Прошёл почти год. Та же весна вернулась в вяземские леса — низкая, сырая, с грачами над пашней, с чёрной водой в старых раскопах. «Застава» снова выехала на Вахту Памяти, снова поставила вагончик у опушки, снова разбила лагерь там же, где год назад. Всё было то же. Не было только одного человека.
— Андреич, — сказал Лёха в пустоту поля, по привычке, и осёкся.
Привычка осталась.
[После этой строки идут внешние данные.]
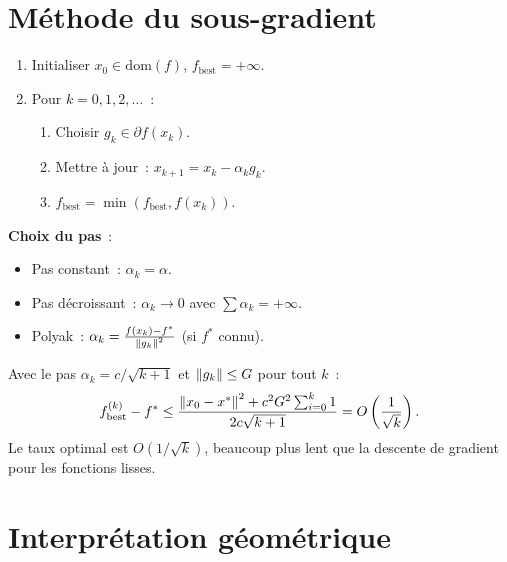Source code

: \section{M\'ethode du sous-gradient}

\begin{algorithme}[title=\textbf{M\'ethode du sous-gradient}]
\begin{enumerate}
    \item Initialiser $x_0 \in \mathrm{dom}(f)$, $f_{\mathrm{best}} = +\infty$.
    \item Pour $k = 0, 1, 2, \ldots$~:
    \begin{enumerate}
        \item Choisir $g_k \in \partial f(x_k)$.
        \item Mettre \`a jour~: $x_{k+1} = x_k - \alpha_k g_k$.
        \item $f_{\mathrm{best}} = \min(f_{\mathrm{best}}, f(x_k))$.
    \end{enumerate}
\end{enumerate}
\textbf{Choix du pas}~:
\begin{itemize}
    \item Pas constant~: $\alpha_k = \alpha$.
    \item Pas d\'ecroissant~: $\alpha_k \to 0$ avec $\sum \alpha_k = +\infty$.
    \item Polyak~: $\alpha_k = \frac{f(x_k) - f^*}{\norm{g_k}^2}$ (si $f^*$ connu).
\end{itemize}
\end{algorithme}

\begin{theoreme}
Avec le pas $\alpha_k = c/\sqrt{k+1}$ et $\norm{g_k} \leq G$ pour tout $k$~:
\[
    f_{\mathrm{best}}^{(k)} - f^* \leq \frac{\norm{x_0 - x^*}^2 + c^2 G^2 \sum_{i=0}^{k} 1}{2c\sqrt{k+1}} = O\left(\frac{1}{\sqrt{k}}\right).
\]
Le taux optimal est $O(1/\sqrt{k})$, beaucoup plus lent que la descente de gradient
pour les fonctions lisses.
\end{theoreme}

\section{Interpr\'etation g\'eom\'etrique}

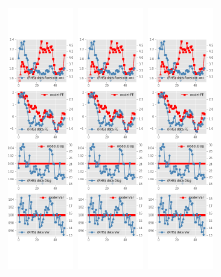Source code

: \documentclass[]{article}
\begin{document}
\begin{figure}[htbp]
\begin{subfigure}[b]{\textwidth}
		\includegraphics[width=0.19\textwidth]{figures/sce_se_est_joint_diag0.png}
		\includegraphics[width=0.19\textwidth]{figures/sce_se_est_joint_diag1.png}
		\includegraphics[width=0.19\textwidth]{figures/sce_se_est_joint_diag2.png}

\end{subfigure}
\end{figure}
\end{document}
За шесть сезонов отряд приучился к тому, что доктор всегда говорит «сейчас» и никогда не уходит из раскопа, пока не выяснит последнего; что доктора надо звать на ужин дважды, а то и трижды; что Андреич — это якорь, на котором держится весь отряд. И теперь, когда якоря не стало, привычка нет-нет да и срывалась с губ. Лёха звал — и осекался. И каждый раз внутри проворачивалось что-то холодное и тупое.
Год назад, в грозу, Максим Корнев спустился в провалившийся блиндаж за бумагами — «на две минуты», — и молния ударила в холм, и накат рухнул, и доктора засыпало. Они копали всю ночь. Вызвали МЧС, спецтехнику, выпросили водолаза. Блиндаж осел, заплыл, чёрная вода встала в провале. Водолаз развёл руками: пусто, командир. Земля да вода. Будто и не было человека.
А потом Лёха своей рукой написал в бумагах два слова — «пропал без вести», — и его замутило так, что пришлось выйти на воздух. Восемь лет они поднимали из этой земли пропавших без вести. Восемь лет возвращали им имена. И земля забрала своего — поставила доктора в ту же графу, в которой стояли все, кого они искали.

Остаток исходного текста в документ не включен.